-- Opening Marker --

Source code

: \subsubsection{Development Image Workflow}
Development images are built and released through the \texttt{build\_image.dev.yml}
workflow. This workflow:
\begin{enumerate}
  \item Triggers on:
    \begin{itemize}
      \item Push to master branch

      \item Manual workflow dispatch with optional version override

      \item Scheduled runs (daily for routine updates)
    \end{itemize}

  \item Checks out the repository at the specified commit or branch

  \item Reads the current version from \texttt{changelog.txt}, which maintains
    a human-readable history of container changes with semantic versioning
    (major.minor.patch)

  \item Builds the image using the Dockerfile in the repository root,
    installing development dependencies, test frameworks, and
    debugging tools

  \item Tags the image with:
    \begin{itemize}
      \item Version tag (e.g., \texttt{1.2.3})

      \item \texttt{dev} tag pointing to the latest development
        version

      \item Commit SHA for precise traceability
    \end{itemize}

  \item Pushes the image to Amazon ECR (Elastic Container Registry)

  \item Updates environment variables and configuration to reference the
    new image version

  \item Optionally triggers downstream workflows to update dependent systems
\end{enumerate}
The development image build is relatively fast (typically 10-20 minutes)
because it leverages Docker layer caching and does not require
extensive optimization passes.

-- Closing Marker --
-- Opening Marker --

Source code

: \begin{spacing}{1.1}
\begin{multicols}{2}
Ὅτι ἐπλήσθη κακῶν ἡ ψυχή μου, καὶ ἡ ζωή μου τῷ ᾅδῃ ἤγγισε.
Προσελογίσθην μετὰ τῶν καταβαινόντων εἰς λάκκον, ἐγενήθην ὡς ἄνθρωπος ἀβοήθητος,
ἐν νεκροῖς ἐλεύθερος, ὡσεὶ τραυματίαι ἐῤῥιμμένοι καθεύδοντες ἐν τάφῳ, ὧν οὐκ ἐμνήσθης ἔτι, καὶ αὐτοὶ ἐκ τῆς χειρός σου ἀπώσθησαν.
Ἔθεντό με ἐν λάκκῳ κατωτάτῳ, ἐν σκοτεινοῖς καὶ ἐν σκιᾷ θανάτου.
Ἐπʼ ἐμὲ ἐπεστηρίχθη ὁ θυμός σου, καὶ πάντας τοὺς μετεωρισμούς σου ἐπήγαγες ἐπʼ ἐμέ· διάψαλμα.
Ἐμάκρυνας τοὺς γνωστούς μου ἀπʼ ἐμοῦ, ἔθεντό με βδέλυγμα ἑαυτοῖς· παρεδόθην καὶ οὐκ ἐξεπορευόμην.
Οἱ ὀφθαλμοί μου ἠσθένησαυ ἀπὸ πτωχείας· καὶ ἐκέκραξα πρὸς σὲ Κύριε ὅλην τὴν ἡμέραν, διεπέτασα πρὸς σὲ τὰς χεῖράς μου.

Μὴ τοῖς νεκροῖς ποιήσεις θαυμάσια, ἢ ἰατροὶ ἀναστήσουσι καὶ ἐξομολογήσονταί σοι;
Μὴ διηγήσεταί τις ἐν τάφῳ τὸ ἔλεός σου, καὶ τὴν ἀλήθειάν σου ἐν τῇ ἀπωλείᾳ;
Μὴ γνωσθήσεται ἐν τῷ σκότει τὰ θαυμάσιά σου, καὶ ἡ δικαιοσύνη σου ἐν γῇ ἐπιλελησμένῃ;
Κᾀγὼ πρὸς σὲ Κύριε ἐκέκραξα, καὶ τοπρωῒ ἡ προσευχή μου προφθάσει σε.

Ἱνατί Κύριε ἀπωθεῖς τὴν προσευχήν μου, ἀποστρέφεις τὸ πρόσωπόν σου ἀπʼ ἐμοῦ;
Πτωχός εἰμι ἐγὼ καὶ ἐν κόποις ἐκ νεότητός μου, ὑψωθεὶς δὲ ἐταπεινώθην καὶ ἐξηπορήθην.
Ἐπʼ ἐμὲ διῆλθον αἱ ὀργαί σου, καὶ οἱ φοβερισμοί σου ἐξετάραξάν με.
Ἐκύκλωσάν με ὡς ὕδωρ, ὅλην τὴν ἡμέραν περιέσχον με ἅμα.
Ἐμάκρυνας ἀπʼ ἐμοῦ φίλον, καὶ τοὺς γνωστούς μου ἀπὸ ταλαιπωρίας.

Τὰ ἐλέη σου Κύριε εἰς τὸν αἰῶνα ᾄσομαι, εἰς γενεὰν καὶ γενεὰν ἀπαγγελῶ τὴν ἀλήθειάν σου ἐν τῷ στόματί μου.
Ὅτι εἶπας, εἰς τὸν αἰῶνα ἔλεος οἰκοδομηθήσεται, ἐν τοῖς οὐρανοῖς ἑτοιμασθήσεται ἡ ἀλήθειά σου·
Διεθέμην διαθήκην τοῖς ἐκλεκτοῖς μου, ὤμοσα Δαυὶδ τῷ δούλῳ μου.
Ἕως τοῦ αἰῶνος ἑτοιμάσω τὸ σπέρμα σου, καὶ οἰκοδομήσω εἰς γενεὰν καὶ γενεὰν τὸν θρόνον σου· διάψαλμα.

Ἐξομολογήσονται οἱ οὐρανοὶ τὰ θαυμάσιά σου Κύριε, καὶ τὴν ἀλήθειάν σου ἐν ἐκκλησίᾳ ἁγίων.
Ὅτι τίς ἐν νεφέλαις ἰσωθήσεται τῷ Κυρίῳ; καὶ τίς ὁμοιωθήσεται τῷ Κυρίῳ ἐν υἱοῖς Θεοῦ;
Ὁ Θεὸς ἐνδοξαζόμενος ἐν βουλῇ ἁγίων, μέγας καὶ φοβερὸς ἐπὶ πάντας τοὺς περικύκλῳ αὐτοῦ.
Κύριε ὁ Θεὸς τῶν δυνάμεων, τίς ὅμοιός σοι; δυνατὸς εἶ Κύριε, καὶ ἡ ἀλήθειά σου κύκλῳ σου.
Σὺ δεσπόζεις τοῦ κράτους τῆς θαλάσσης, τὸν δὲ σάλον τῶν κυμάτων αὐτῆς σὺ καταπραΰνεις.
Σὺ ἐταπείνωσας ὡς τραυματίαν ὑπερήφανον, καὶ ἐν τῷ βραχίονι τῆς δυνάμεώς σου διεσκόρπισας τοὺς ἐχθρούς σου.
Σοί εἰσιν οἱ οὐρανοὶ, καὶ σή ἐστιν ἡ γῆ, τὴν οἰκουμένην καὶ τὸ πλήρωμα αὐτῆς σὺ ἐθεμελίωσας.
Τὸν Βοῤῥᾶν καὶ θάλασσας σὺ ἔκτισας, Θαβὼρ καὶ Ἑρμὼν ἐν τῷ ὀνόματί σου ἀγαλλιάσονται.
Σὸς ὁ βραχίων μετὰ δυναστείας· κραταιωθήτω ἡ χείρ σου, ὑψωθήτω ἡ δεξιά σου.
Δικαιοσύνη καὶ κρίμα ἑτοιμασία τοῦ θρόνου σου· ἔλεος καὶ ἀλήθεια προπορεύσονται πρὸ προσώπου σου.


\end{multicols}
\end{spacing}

-- Closing Marker --

Read the listing. Copy each line that has the word "ἔλεος" in it.

Task solution
Ὅτι εἶπας, εἰς τὸν αἰῶνα ἔλεος οἰκοδομηθήσεται, ἐν τοῖς οὐρανοῖς ἑτοιμασθήσεται ἡ ἀλήθειά σου·
Δικαιοσύνη καὶ κρίμα ἑτοιμασία τοῦ θρόνου σου· ἔλεος καὶ ἀλήθεια προπορεύσονται πρὸ προσώπου σου.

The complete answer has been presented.